- Promotional poster
- Directed by: Kevin Chicken
- Written by: Kevin Chicken Dusan Tolmac
- Produced by: Fiona Campbell Cordelia Plunket
- Starring: Richard Brake; Natalia Kostrzewa; Jo Woodcock;
- Cinematography: Jim Marks
- Edited by: Emilio Rey
- Music by: Dan Bewick
- Release date: 25 August 2018 (FrightFest London);
- Running time: 102 minutes
- Country: United Kingdom
- Language: English

= Perfect Skin (film) =

Perfect Skin is a 2018 British horror thriller film directed by Kevin Chicken, starring Richard Brake, Natalia Kostrzewa and Jo Woodcock.

==Cast==
- Richard Brake as Bob Reid
- Natalia Kostrzewa as Katia Matuszczak
- Jo Woodcock as Lucy Dalton
- Kasia Kołeczek as Magda
- Jemima Bennett as Daisy Reid
- Oscar Bennett as James Reid
- Cameron Jack as D.I Craig
- Sartaj Garewal as D.I Rez Kiyani
- Ben Peel as Customer in tattoo studio

==Release==
The film premiered at FrightFest in August 2018.

==Reception==
Michelle Swope of Dread Central rated the film 4.5 stars out of 5 and wrote: "Brake’s riveting performance, the direction, and the work of cinematographer Jim Marks make Perfect Skin absolutely mesmerizing."

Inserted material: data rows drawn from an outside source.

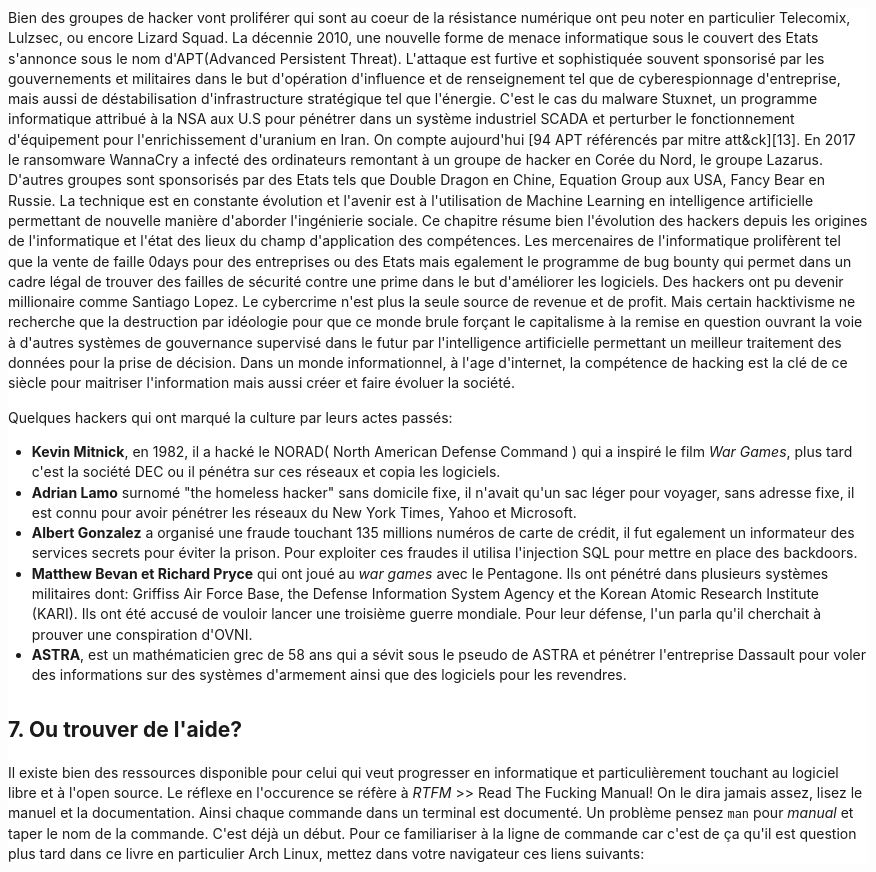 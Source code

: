 Bien des groupes de hacker vont proliférer qui sont au coeur de la résistance numérique ont peu noter en particulier Telecomix, Lulzsec, ou encore Lizard Squad. La décennie 2010, une nouvelle forme de menace informatique sous le couvert des Etats s'annonce sous le nom d'APT(Advanced Persistent Threat). L'attaque est furtive et sophistiquée souvent sponsorisé par les gouvernements et militaires dans le but d'opération d'influence et de renseignement tel que de cyberespionnage d'entreprise, mais aussi de déstabilisation d'infrastructure stratégique tel que l'énergie. C'est le cas du malware Stuxnet, un programme informatique attribué à la NSA aux U.S pour pénétrer dans un système industriel SCADA et perturber le fonctionnement d'équipement pour l'enrichissement d'uranium en Iran. On compte aujourd'hui [94 APT référencés par mitre att&ck][13]. En 2017 le ransomware WannaCry a infecté des ordinateurs remontant à un groupe de hacker en Corée du Nord, le groupe Lazarus. D'autres groupes sont sponsorisés par des Etats tels que Double Dragon en Chine, Equation Group aux USA, Fancy Bear en Russie. La technique est en constante évolution et l'avenir est à l'utilisation de Machine Learning en intelligence artificielle permettant de nouvelle manière d'aborder l'ingénierie sociale. Ce chapitre résume bien l'évolution des hackers depuis les origines de l'informatique et l'état des lieux du champ d'application des compétences. Les mercenaires de l'informatique prolifèrent tel que la vente de faille 0days pour des entreprises ou des Etats mais egalement le programme de bug bounty qui permet dans un cadre légal de trouver des failles de sécurité contre une prime dans le but d'améliorer les logiciels. Des hackers ont pu devenir millionaire comme Santiago Lopez. Le cybercrime n'est plus la seule source de revenue et de profit. Mais certain hacktivisme ne recherche que la destruction par idéologie pour que ce monde brule forçant le capitalisme à la remise en question ouvrant la voie à d'autres systèmes de gouvernance supervisé dans le futur par l'intelligence artificielle permettant un meilleur traitement des données pour la prise de décision. Dans un monde informationnel, à l'age d'internet, la compétence de hacking est la clé de ce siècle pour maitriser l'information mais aussi créer et faire évoluer la société.

Quelques hackers qui ont marqué la culture par leurs actes passés:
* **Kevin Mitnick**, en 1982, il a hacké le NORAD( North American Defense Command ) qui a inspiré le film *War Games*, plus tard c'est la société DEC ou il pénétra sur ces réseaux et copia les logiciels. 
* **Adrian Lamo** surnomé "the homeless hacker" sans domicile fixe, il n'avait qu'un sac léger pour voyager, sans adresse fixe, il est connu pour avoir pénétrer les réseaux du New York Times, Yahoo et Microsoft.
* **Albert Gonzalez** a organisé une fraude touchant 135 millions numéros de carte de crédit, il fut egalement un informateur des services secrets pour éviter la prison. Pour exploiter ces fraudes il utilisa l'injection SQL pour mettre en place des backdoors.
* **Matthew Bevan et Richard Pryce** qui ont joué au *war games* avec le Pentagone. Ils ont pénétré dans plusieurs systèmes militaires dont: Griffiss Air Force Base, the Defense Information System Agency et the Korean Atomic Research Institute (KARI). Ils ont été accusé de vouloir lancer une troisième guerre mondiale. Pour leur défense, l'un parla qu'il cherchait à prouver une conspiration d'OVNI.
* **ASTRA**, est un mathématicien grec de 58 ans qui a sévit sous le pseudo de ASTRA et pénétrer l'entreprise Dassault pour voler des informations sur des systèmes d'armement ainsi que des logiciels pour les revendres.

## 7. Ou trouver de l'aide?

Il existe bien des ressources disponible pour celui qui veut progresser en informatique et particulièrement touchant au logiciel libre et à l'open source. Le réflexe en l'occurence se réfère à *RTFM* >> Read The Fucking Manual! On le dira jamais assez, lisez le manuel et la documentation. Ainsi chaque commande dans un terminal est documenté. Un problème pensez `man` pour *manual* et taper le nom de la commande. C'est déjà un début. Pour ce familiariser à la ligne de commande car c'est de ça qu'il est question plus tard dans ce livre en particulier Arch Linux, mettez dans votre navigateur ces liens suivants:
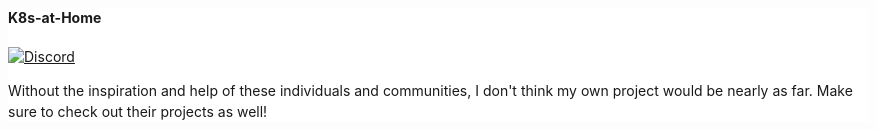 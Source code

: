 #### K8s-at-Home

[![Discord](https://img.shields.io/discord/673534664354430999?style=for-the-badge&label=discord&logo=discord&logoColor=white)](https://discord.gg/k8s-at-home)

Without the inspiration and help of these individuals and communities, I don't think my own project would be nearly as far. Make sure to check out their projects as well!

Trace Thurman of Bloody Disgusting rated the film gave the film a score of 3.5/5 and wrote that Chicken "has crafted a fascinating character study of a man driven solely by his obsession."

Anton Bitel of SciFiNow wrote that the film "shows the unhappy entrapment and transformation of a Polish migrant in London".

Film critic Kim Newman wrote that the film "boils down to another chained-up-in-the-cellar abduction exercise."